Best practices for dehydrating (drying) blueberries

In the past two weeks I have processed 51 pounds (not including the spoils of picking fresh) of blueberries, from 3 batches. The first two batches were from the Henna Blueberry Farm in Fall City, Washington. We picked there on July 23rd and July 30th. The blueberries from the u-pick farm were very early, and mid-season (yes, it’s a very late season this year)! The last batch was big ripe peak season berries from a commercial grower in Oregon, purchased Aug 1st at my local Fred Meyer.

My intent was to consume fresh about half the berries and put the rest away for winter. For fresh consumption, I’ve made a blueberry streusel pie, a blueberry crisp, a summer (mixed) berry crisp, oatmeal crisps with fresh blueberries, and a plain blueberry pie. The streusel pie was a knockout hit.
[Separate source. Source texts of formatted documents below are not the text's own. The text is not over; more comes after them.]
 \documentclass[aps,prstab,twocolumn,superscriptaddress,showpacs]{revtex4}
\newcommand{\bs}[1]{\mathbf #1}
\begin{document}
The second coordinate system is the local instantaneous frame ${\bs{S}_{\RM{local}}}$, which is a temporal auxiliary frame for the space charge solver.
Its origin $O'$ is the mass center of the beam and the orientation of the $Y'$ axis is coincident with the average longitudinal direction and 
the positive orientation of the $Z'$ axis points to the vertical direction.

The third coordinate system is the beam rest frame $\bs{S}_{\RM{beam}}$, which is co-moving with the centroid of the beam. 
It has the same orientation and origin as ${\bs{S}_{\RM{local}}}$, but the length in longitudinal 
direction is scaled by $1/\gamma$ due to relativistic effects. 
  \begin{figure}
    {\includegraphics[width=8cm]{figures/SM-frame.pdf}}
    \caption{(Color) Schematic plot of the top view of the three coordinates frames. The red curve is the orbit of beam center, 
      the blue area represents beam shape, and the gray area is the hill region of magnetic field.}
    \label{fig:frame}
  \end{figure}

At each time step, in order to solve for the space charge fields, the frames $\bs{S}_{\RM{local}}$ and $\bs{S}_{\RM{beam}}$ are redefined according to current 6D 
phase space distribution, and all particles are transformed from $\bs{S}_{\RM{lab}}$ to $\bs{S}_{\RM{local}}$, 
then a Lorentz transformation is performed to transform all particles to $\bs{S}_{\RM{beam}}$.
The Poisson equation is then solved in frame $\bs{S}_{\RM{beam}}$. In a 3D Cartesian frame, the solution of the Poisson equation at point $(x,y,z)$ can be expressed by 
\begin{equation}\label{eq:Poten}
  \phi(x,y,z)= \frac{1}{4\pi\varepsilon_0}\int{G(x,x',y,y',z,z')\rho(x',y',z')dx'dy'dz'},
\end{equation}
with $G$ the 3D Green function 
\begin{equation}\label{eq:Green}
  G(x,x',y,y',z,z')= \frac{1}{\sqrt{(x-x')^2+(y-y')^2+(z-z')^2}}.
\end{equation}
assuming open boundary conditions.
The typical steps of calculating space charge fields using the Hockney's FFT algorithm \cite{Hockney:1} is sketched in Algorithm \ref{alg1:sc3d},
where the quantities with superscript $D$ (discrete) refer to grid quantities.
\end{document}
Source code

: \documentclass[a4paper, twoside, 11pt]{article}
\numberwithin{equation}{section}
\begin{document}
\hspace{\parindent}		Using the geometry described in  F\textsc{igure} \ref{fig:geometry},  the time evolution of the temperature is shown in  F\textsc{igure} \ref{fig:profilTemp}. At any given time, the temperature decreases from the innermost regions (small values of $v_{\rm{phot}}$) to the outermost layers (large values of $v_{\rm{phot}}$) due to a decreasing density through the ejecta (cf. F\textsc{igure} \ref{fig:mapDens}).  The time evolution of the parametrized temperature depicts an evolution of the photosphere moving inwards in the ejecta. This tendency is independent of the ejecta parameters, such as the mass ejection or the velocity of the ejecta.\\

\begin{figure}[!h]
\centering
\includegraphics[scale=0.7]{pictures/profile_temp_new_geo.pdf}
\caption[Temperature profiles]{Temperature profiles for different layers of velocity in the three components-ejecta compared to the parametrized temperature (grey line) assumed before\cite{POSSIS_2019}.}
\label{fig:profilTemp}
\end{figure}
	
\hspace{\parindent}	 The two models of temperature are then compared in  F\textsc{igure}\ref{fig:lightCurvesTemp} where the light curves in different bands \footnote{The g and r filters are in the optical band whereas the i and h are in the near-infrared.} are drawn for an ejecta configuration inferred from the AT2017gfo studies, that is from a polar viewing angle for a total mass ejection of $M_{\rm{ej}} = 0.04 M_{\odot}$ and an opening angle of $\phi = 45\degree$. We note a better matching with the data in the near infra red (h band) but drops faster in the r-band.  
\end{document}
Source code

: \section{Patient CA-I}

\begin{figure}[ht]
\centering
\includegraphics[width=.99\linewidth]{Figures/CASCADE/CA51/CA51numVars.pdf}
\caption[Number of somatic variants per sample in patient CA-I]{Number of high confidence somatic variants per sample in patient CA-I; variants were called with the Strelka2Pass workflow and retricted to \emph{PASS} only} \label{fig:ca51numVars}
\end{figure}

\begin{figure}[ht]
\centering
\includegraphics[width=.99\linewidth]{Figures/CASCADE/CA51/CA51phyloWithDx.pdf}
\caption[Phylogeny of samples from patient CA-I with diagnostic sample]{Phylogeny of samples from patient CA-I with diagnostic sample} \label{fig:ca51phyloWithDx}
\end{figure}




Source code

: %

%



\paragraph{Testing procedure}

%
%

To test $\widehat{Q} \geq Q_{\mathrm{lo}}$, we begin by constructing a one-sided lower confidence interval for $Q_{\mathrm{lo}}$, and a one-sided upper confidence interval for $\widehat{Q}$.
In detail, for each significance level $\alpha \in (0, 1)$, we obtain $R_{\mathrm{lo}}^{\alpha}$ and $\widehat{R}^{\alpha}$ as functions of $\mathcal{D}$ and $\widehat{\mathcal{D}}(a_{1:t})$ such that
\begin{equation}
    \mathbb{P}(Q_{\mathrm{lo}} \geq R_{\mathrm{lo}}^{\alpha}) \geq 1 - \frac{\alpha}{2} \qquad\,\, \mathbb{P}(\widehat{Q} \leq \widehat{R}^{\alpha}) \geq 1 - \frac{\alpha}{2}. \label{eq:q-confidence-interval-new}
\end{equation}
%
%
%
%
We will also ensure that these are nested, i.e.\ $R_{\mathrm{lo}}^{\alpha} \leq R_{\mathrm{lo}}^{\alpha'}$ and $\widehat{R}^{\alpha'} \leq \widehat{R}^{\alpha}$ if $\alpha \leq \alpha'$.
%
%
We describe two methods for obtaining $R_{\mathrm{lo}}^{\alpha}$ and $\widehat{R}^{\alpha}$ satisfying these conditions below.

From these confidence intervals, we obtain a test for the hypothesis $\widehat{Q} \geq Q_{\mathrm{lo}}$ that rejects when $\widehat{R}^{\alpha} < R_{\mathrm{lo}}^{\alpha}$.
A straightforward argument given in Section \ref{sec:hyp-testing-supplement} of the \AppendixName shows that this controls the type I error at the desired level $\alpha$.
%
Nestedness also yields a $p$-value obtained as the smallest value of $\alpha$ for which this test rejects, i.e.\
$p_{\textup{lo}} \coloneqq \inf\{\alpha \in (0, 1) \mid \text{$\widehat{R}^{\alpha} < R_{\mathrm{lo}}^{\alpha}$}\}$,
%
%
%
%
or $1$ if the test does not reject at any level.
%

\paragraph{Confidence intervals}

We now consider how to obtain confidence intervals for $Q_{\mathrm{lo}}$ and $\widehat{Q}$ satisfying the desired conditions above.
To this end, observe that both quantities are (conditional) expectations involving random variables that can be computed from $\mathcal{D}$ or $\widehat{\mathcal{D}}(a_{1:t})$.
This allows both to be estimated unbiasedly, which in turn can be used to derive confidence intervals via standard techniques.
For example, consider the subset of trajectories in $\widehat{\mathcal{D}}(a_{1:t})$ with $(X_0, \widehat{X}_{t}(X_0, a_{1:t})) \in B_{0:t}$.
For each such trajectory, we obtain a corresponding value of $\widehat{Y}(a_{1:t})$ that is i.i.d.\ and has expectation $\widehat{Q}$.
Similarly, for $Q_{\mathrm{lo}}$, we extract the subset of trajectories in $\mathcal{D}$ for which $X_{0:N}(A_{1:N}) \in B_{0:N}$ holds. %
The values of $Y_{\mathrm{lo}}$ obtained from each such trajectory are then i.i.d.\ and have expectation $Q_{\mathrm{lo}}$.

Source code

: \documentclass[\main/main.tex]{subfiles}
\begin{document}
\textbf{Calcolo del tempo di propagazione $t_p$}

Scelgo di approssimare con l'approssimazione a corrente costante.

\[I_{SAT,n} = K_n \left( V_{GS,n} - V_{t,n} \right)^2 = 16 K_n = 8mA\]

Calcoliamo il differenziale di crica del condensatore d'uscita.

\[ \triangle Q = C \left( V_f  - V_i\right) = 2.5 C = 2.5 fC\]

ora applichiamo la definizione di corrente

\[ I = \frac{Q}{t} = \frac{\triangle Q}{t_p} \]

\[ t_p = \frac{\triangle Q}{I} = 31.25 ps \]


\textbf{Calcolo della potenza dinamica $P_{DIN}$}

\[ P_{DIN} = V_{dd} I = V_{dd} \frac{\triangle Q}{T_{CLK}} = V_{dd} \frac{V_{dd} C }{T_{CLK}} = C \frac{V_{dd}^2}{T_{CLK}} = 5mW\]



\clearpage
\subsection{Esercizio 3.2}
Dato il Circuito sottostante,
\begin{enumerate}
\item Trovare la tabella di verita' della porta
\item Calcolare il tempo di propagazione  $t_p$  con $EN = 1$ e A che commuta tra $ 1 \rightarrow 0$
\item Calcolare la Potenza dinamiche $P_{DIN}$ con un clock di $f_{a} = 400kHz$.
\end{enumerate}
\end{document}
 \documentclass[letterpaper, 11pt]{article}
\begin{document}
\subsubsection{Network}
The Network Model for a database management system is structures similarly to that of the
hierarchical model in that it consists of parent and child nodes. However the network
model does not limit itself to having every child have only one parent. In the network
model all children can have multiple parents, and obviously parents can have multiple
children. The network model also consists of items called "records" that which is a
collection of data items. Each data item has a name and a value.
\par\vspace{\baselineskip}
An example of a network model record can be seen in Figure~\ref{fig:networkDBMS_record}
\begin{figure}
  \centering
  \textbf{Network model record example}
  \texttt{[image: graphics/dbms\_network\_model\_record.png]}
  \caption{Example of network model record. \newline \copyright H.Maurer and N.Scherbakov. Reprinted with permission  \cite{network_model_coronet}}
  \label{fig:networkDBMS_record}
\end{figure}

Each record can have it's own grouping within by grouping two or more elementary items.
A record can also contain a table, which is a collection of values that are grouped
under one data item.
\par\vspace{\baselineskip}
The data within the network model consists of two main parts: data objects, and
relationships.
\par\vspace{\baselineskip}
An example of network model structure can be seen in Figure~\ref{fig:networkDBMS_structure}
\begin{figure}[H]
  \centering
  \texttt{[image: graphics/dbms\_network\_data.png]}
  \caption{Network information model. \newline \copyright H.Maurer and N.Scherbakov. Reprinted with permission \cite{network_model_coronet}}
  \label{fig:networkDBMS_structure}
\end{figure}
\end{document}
For preservation, I made 3 quarts of blueberry jam, 6 quarts of blueberry pie filling, and just over 2 quarts of dehydrated blueberries. Making jam (hint: Pomonos pectin) and pie filling (hint: clear-jel) are straight forward, but finding good advice for dehydrating blueberries left a lot of room for interpretation and experimentation.

My research on dehydrating blueberries boiled down to 3 discrete steps:
a) wash the berries
b) break the waxy skin of the berries (slice, puncture, or blanch)
c) dehydrate at 135°

I have found that temperature isn’t terribly important. I made a batch of yogurt and dehydrated some berries at 115° to no ill effect. I’ve gone up to 145° but didn’t like the texture as much. If just drying berries, I use 135°, as my dehydrator manual suggests. I vary the temperature for my convenience, like having a batch finish at 9AM instead of 6AM.

To puncture the skin, I didn’t much like the idea of slicing every blueberry in half, or of poking a hole in every berry so I tried blanching. I varied the blanching time between 30 seconds and two minutes. The results are dehydrated berries, but a less than satisfactory experience.

The blanched berries dry very unevenly. I pulled some off the dehydrator at 12 hours, some at 18, and others after 24 hours. The skin of the blanched berries tends to get dry and crispy before the center gets leathery. So part of the berry is too dry by the time the center gets dry enough. The berries that dried the best were blanched longer, and they also tended to mush and leak juice all over the trays, making for more cleanup. I doubt I will ever blanch and dehydrate blueberries again.

Last night I dried a big batch bananas, as well as a few more trays of blueberries. For comparison, I sliced a batch of blueberries in half, I poked a few with a sharp knife blade, I poked others with a paper clip, still others with a hole poked through both sides of the berry with the paper clip, and finally, a set of berries on the paper clip, shish kebab style.

After dehydrating overnight, the bananas are all dehydrated to perfection. The sliced in half blueberries were also dried to leathery perfection. Not a single sliced or poked berry was even close to leathery, and all were still quite moist. The least dehydrated was the shish kebab berries, since the paper clip plugged the holes.

I would like to find a solution that dehydrates the whole berry while producing sliced-in-half texture and flavor. Until then, slicing in half requires a bit more prep, less mess and cleanup, consistently better results in a lot less dehydration time, and no sorting needed while packaging them.